The British monarchy always comes to the rescue, with its pomp and circumstance, of a United Kingdom in the doldrums. If the celebration of Elizabeth II’s Platinum Jubilee served to encourage a nation just out of the pandemic and scandalized by Boris Johnson’s parties and half-truths, the coronation of his son, Charles III, will serve to extol the essence of what it means to be British in the midst of a cost-of-living crisis, runaway inflation and a Conservative government hit hard at the polls — local council elections were held in England on Thursday — with inevitable signs of wear and tear after a decade in power.
There are no official figures, but estimates by various media outlets suggest that Operation Golden Orb will cost more than €120 million and involve a security deployment of 11,500 police officers. Thousands of Britons have been flooding the streets of London these days. The surroundings of Buckingham Palace are a festival of flags, tents and all kinds of patriotic symbols. The BBC broadcast is expected to attract hundreds of millions of global viewers.
Yet the processions before and after the religious ceremony, and all the liturgy that will take place inside Westminster Abbey, will be noticeably more modest than those that took place in 1953, during the coronation of Elizabeth II. Compared to the 8,000 guests then concentrated in the Anglican temple back then, on Saturday there will be about 2,200. The number of nobles and lawmakers asked to the event has been drastically reduced to make room for doctors, nurses, volunteers from charitable organizations, and social workers.
Charles III will preserve an ancient tradition —the first coronation dates back to William the Conqueror in 1066— but with touches of modernity to reflect a United Kingdom with a greater plurality of religions, more diversity and less attachment to any one faith. There will be representatives of Judaism, Islam, Hinduism and Buddhism, although the head of an eminently religious ceremony will be the Archbishop of Canterbury, Justin Welby.

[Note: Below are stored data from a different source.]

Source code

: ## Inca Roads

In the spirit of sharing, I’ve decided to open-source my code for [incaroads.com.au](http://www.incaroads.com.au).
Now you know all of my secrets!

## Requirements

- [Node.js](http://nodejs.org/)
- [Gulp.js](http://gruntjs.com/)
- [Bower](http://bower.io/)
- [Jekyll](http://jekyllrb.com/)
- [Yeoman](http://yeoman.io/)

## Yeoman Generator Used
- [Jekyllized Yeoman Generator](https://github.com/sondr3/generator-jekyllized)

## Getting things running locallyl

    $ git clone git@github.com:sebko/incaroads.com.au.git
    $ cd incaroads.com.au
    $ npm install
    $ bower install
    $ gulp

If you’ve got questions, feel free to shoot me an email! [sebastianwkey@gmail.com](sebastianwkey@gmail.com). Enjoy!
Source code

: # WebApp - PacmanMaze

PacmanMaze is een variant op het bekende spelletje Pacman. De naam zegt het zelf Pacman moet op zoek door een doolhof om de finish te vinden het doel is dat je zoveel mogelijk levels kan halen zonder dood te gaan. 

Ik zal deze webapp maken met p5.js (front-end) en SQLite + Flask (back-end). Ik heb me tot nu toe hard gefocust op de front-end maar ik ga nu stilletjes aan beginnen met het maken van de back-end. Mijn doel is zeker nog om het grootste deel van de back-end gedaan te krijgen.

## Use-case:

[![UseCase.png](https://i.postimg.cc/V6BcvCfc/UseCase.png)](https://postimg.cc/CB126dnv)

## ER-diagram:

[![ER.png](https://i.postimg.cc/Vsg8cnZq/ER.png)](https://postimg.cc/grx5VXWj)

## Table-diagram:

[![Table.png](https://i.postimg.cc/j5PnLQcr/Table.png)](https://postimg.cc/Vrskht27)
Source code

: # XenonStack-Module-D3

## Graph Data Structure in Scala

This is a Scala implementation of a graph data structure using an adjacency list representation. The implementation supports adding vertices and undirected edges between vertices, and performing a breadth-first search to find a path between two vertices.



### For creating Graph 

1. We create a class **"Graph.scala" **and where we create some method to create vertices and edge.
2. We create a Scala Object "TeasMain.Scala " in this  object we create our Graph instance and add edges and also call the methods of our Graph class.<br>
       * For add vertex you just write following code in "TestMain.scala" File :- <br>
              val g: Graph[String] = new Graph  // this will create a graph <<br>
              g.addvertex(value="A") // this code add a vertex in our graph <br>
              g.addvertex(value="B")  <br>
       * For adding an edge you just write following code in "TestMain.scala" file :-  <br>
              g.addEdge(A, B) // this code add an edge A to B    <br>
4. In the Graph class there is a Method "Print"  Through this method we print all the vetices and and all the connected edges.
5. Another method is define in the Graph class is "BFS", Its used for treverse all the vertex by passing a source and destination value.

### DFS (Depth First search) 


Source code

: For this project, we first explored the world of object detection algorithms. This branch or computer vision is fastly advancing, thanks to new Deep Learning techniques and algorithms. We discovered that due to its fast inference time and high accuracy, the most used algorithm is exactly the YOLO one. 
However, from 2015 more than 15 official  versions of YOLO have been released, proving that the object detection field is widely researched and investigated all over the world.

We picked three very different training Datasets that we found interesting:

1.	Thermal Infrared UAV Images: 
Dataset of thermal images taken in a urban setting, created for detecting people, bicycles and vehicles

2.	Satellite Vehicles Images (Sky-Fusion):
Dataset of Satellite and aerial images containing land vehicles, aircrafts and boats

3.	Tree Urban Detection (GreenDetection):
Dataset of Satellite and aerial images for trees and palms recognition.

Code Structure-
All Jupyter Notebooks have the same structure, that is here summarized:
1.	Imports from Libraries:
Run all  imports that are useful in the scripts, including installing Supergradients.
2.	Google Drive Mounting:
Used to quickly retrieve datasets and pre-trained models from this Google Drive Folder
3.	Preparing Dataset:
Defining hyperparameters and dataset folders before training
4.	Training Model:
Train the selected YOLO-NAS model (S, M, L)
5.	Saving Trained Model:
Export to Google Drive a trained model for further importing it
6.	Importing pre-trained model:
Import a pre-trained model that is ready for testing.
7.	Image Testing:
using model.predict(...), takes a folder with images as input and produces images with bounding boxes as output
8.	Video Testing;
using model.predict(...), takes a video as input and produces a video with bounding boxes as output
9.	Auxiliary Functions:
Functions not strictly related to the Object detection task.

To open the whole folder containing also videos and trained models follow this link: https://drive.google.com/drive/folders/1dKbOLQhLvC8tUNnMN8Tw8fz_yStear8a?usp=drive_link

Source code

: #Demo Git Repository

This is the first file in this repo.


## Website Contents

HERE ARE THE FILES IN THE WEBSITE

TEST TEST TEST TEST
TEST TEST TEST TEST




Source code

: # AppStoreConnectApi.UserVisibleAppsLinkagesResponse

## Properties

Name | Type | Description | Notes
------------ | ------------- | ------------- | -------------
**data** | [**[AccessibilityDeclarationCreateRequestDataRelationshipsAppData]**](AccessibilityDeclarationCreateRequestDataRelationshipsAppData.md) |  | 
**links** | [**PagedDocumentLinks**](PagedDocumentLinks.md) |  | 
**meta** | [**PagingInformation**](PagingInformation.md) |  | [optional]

The liturgy and the deep political-religious background of such an event (only two British kings have not been crowned: one after being beheaded; the other after abdicating the throne out of love), what is clear is that London is having a party. And not just for the king and the more than 1,000 guests of the banquet at Buckingham Palace. The British capital has been taken over by tourists who are taking up positions at The Mall, the great avenue that runs from Buckingham Palace to Trafalgar Square, flanked by Saint James’s Park on one side and by a multitude of palaces on the other. Fans who call themselves royalists have been camping out here since Monday to watch the procession that will take Charles and Camilla to and from Westminster Abbey.
Valerie and Neil, a couple in their seventies, arrived at The Mall on Wednesday. Sporting fewer pieces of British flair than other people around them (who wore glasses, capes, flags, coats and any imaginable garment or accessory with the national colors) these two defined themselves as monarchists and, what’s more, Carlists. “I trust him,” said Neil earnestly. “I think he will be able to do as well as his mother.” “Yes, but it won’t last that long,” added Valerie in amused tones.
Throughout the city, shops, museums, hotels, art galleries and even banks and supermarkets are decorated in honor of Charles and Camilla. The British capital seems more crowded than ever these days, partly because several of its squares and main arteries have been closed and traffic diverted, but also because London is practically full, with hotel occupancy rates of 96%, according to CNN. The Center for Economic and Business Research, based in London, estimated that this weekend visitor spending will increase by €385 million.